Work to complete =>
Restate, in full and unchanged, the entries that follow, but not their pictures.

Records provided =>
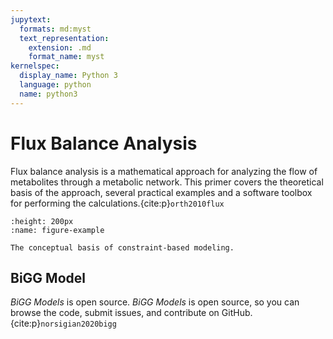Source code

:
 ```yaml
---
jupytext:
  formats: md:myst
  text_representation:
    extension: .md
    format_name: myst
kernelspec:
  display_name: Python 3
  language: python
  name: python3
---
```


# Flux Balance Analysis

Flux balance analysis is a mathematical approach for analyzing the flow of metabolites through a metabolic network. This primer covers the theoretical basis of the approach, several practical examples and a software toolbox for performing the calculations.{cite:p}`orth2010flux`


```{figure} ./figures/fig2-1.png
:height: 200px
:name: figure-example

The conceptual basis of constraint-based modeling.
```


## BiGG Model

*BiGG Models* is open source. *BiGG Models* is open source, so you can browse the code, submit issues, and contribute on GitHub.{cite:p}`norsigian2020bigg`
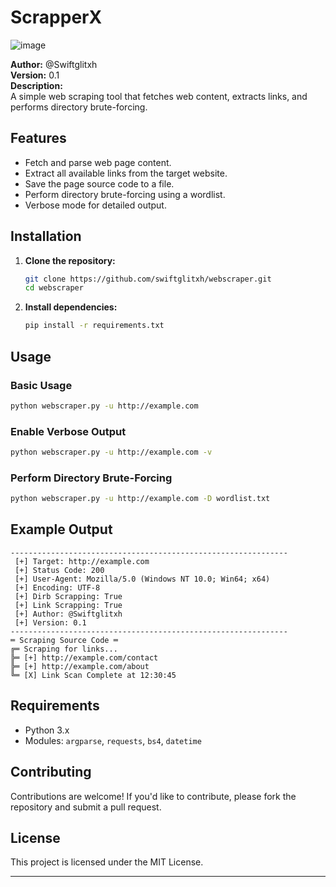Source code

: # ScrapperX
![image](https://github.com/user-attachments/assets/5a0d6b3c-a105-40b3-a005-50a1669fe54a)

**Author:** @Swiftglitxh  
**Version:** 0.1  
**Description:**  
A simple web scraping tool that fetches web content, extracts links, and performs directory brute-forcing.

## Features

- Fetch and parse web page content.
- Extract all available links from the target website.
- Save the page source code to a file.
- Perform directory brute-forcing using a wordlist.
- Verbose mode for detailed output.

## Installation

1. **Clone the repository:**

   ```bash
   git clone https://github.com/swiftglitxh/webscraper.git
   cd webscraper
   ```

2. **Install dependencies:**

   ```bash
   pip install -r requirements.txt
   ```

## Usage

### Basic Usage

```bash
python webscraper.py -u http://example.com
```

### Enable Verbose Output

```bash
python webscraper.py -u http://example.com -v
```

### Perform Directory Brute-Forcing

```bash
python webscraper.py -u http://example.com -D wordlist.txt
```

## Example Output

```
--------------------------------------------------------------
 [+] Target: http://example.com
 [+] Status Code: 200
 [+] User-Agent: Mozilla/5.0 (Windows NT 10.0; Win64; x64)
 [+] Encoding: UTF-8
 [+] Dirb Scrapping: True
 [+] Link Scrapping: True
 [+] Author: @Swiftglitxh
 [+] Version: 0.1
--------------------------------------------------------------
═ Scraping Source Code ═
╔═ Scraping for links...
╠═ [+] http://example.com/contact
╠═ [+] http://example.com/about
╚═ [X] Link Scan Complete at 12:30:45
```

## Requirements

- Python 3.x
- Modules: `argparse`, `requests`, `bs4`, `datetime`

## Contributing

Contributions are welcome! If you'd like to contribute, please fork the repository and submit a pull request.

## License

This project is licensed under the MIT License.

---
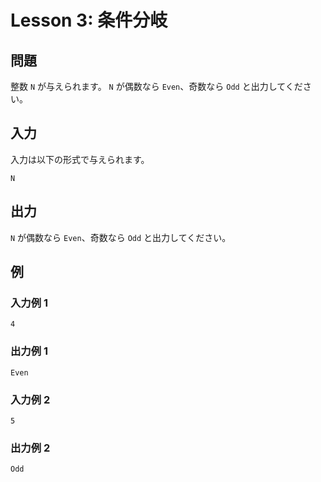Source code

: 
# Lesson 3: 条件分岐

## 問題

整数 `N` が与えられます。
`N` が偶数なら `Even`、奇数なら `Odd` と出力してください。

## 入力

入力は以下の形式で与えられます。

```
N
```

## 出力

`N` が偶数なら `Even`、奇数なら `Odd` と出力してください。

## 例

### 入力例 1

```
4
```

### 出力例 1

```
Even
```

### 入力例 2

```
5
```

### 出力例 2

```
Odd
```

Expected answer =>
Source code

:
 ```yaml
---
jupytext:
  formats: md:myst
  text_representation:
    extension: .md
    format_name: myst
kernelspec:
  display_name: Python 3
  language: python
  name: python3
---
```


# Flux Balance Analysis

Flux balance analysis is a mathematical approach for analyzing the flow of metabolites through a metabolic network. This primer covers the theoretical basis of the approach, several practical examples and a software toolbox for performing the calculations.{cite:p}`orth2010flux`


```{figure} ./figures/fig2-1.png
:height: 200px
:name: figure-example

The conceptual basis of constraint-based modeling.
```


## BiGG Model

*BiGG Models* is open source. *BiGG Models* is open source, so you can browse the code, submit issues, and contribute on GitHub.{cite:p}`norsigian2020bigg`
Source code

: # ScrapperX
![image](https://github.com/user-attachments/assets/5a0d6b3c-a105-40b3-a005-50a1669fe54a)

**Author:** @Swiftglitxh  
**Version:** 0.1  
**Description:**  
A simple web scraping tool that fetches web content, extracts links, and performs directory brute-forcing.

## Features

- Fetch and parse web page content.
- Extract all available links from the target website.
- Save the page source code to a file.
- Perform directory brute-forcing using a wordlist.
- Verbose mode for detailed output.

## Installation

1. **Clone the repository:**

   ```bash
   git clone https://github.com/swiftglitxh/webscraper.git
   cd webscraper
   ```

2. **Install dependencies:**

   ```bash
   pip install -r requirements.txt
   ```

## Usage

### Basic Usage

```bash
python webscraper.py -u http://example.com
```

### Enable Verbose Output

```bash
python webscraper.py -u http://example.com -v
```

### Perform Directory Brute-Forcing

```bash
python webscraper.py -u http://example.com -D wordlist.txt
```

## Example Output

```
--------------------------------------------------------------
 [+] Target: http://example.com
 [+] Status Code: 200
 [+] User-Agent: Mozilla/5.0 (Windows NT 10.0; Win64; x64)
 [+] Encoding: UTF-8
 [+] Dirb Scrapping: True
 [+] Link Scrapping: True
 [+] Author: @Swiftglitxh
 [+] Version: 0.1
--------------------------------------------------------------
═ Scraping Source Code ═
╔═ Scraping for links...
╠═ [+] http://example.com/contact
╠═ [+] http://example.com/about
╚═ [X] Link Scan Complete at 12:30:45
```

## Requirements

- Python 3.x
- Modules: `argparse`, `requests`, `bs4`, `datetime`

## Contributing

Contributions are welcome! If you'd like to contribute, please fork the repository and submit a pull request.

## License

This project is licensed under the MIT License.

---
Source code

: 
# Lesson 3: 条件分岐

## 問題

整数 `N` が与えられます。
`N` が偶数なら `Even`、奇数なら `Odd` と出力してください。

## 入力

入力は以下の形式で与えられます。

```
N
```

## 出力

`N` が偶数なら `Even`、奇数なら `Odd` と出力してください。

## 例

### 入力例 1

```
4
```

### 出力例 1

```
Even
```

### 入力例 2

```
5
```

### 出力例 2

```
Odd
```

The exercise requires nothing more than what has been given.